Vera se comprometió con el proyecto común de la guerra, abandonando el
exclusivo college oxfordiano de Somerville, al que, contra todos los
pronósticos, había conseguido entrar en régimen de becada. Tenía veinte años y
como ella misma reconoce al retratarse en ese periodo, estaba ebria de compromiso
patriótico; su ardor militante era proporcional a la magnitud de lo que
sacrificaba para satisfacerlo. Después de la guerra, sin embargo, y como
pacifista y socialista militante, perfectamente consciente de la estafa de la
guerra, discrepa con cierta audacia de algunos escritores coetáneos que
consideraban perniciosos los efectos de la guerra en la población civil más
joven. Ella considera que había en aquel periodo "más heroísmo que
embrutecimiento". Si la guerra solo sacase lo peor del individuo, plantea,
"el objetivo pacifista estaría mucho más cerca de lo que está". Toda
la histeria resultado de la propaganda bélica tenía en la juventud, muchas
veces, "resultados concretos en lo tocante a una paciencia formidable, una
resistencia sobre humana, en la constante reafirmación de un coraje
insólito". Vera Brittain pone de manifiesto algo interesante y
fundamental: la guerra prueba que un proyecto colectivo de grandes dimensiones
no solo es empíricamente ejecutable, sino que suscita en sus protagonistas (podríamos
decir antropológicamente) cierta actitud virtuosa de entrega, capacidad de
autosacrificio y solidaridad. La Primera Guerra Mundial fue, evidentemente, un
proyecto común, pero que respondía a intereses privados. En eso consiste la
gran falacia fetichista del orden establecido: se presentan como de interés
público proyectos de interés privado (como la guerra) y, al mismo tiempo, los
proyectos de interés público (como la supervivencia material de los individuos)

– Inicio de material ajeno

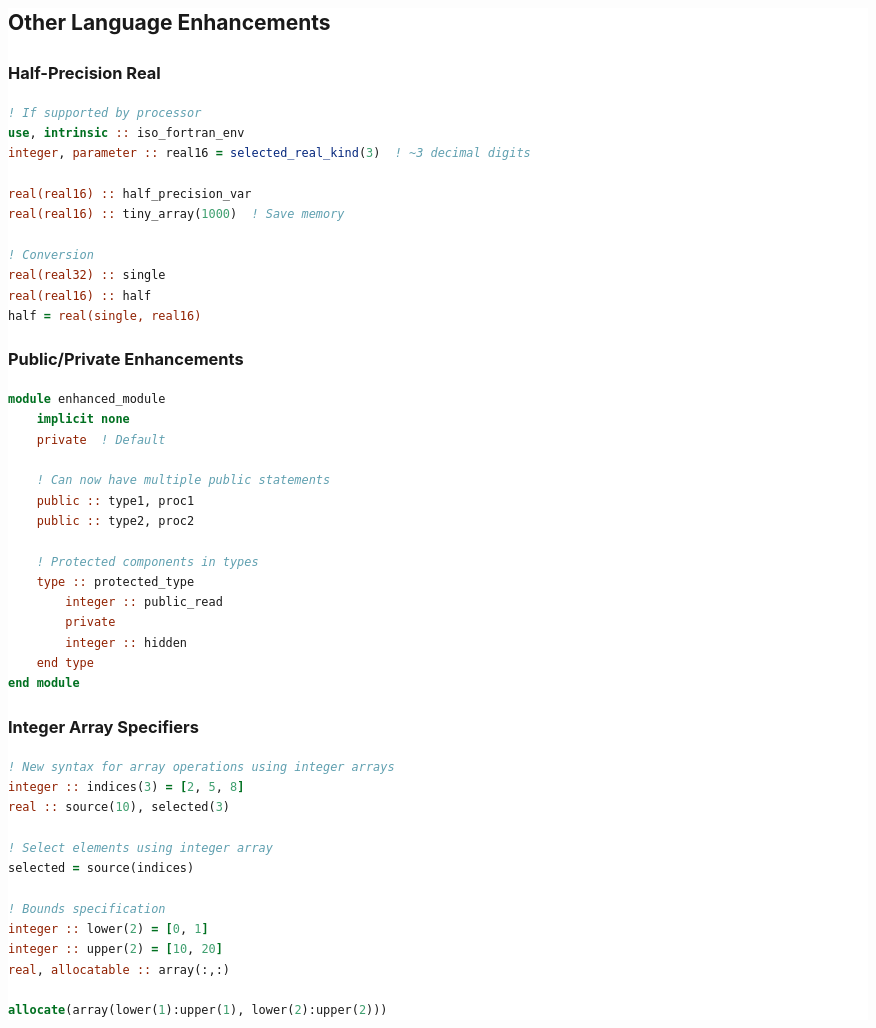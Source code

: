 ## Other Language Enhancements

### Half-Precision Real

```fortran
! If supported by processor
use, intrinsic :: iso_fortran_env
integer, parameter :: real16 = selected_real_kind(3)  ! ~3 decimal digits

real(real16) :: half_precision_var
real(real16) :: tiny_array(1000)  ! Save memory

! Conversion
real(real32) :: single
real(real16) :: half
half = real(single, real16)
```

### Public/Private Enhancements

```fortran
module enhanced_module
    implicit none
    private  ! Default
    
    ! Can now have multiple public statements
    public :: type1, proc1
    public :: type2, proc2
    
    ! Protected components in types
    type :: protected_type
        integer :: public_read
        private
        integer :: hidden
    end type
end module
```

### Integer Array Specifiers

```fortran
! New syntax for array operations using integer arrays
integer :: indices(3) = [2, 5, 8]
real :: source(10), selected(3)

! Select elements using integer array
selected = source(indices)

! Bounds specification
integer :: lower(2) = [0, 1]
integer :: upper(2) = [10, 20]
real, allocatable :: array(:,:)

allocate(array(lower(1):upper(1), lower(2):upper(2)))
```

se presentan, en el mundo socialdarwinista del capitalismo salvaje, como
proyectos privados. Comer al día siguiente es el proyecto privado de cada uno,
pero los beneficios de un gran empresario o la construcción absurda de un
mausoleo en honor a un tirano, son proyectos de interés público.
Todo el mundo
tiene derecho a utilizar su vida para realizar un proyecto personal: una
versión democrática del concepto tan prostituido de realización. Pero
para eso es necesario defender que la supervivencia material no es un proyecto
personal, sino un prerrequisito para que cualquier proyecto personal sea
posible. Si la supervivencia personal fuese un proyecto personal, Robinson
Crusoe sería la primera bildungsroman. Por suerte no lo es. Obtener
los medios de reproducción material diaria no es ninguna forma de realización.
Podría decirse un poco esquemáticamente que la literatura en general adopta dos
vías narrativas: una historia normal que protagoniza una persona
especial o una historia especial que protagoniza una persona
normal. Las novelas más políticas suelen ser las segundas: cuando las
circunstancias irrumpen en la vida privada de un Bilbo Bolson cualquiera. Ahora
que las circunstancias han irrumpido en la paz aparentede nuestra
sociedad civil, un espacio en el que cada uno realiza su proyecto personal, y
nos hemos visto interrumpir nuestras vidas, se dan de nuevo las circunstancias,
acentuadas hasta lo esquemático, del conflicto en el que consiste una
biografía. Como dijimos antes, hay situaciones públicas que irrumpen(la
mayoría) y situaciones públicas que emprendemos. La que nos ha tocado,
como la que tocó a Vera Brittain, es una de las primeras, la más antigua, la de
los desastres. Nuestra capacidad organizativa para defendernos de ella es
prueba de que también son posibles las segundas, las que emprendemos
colectivamente. Por ello es importante escoger bien las causas comunes, para
que sean comunes de verdad, y racionalmente es posible pensar que la más
importante es una, de carácter, en sentido kantiano, trascendental: garantizar
la supervivencia material de todo el mundo y, con ello, la posibilidad de
proyectos personales. Algo que nos salve de ser, como decía un viejo poeta,
algo más que hortalizas de las eras.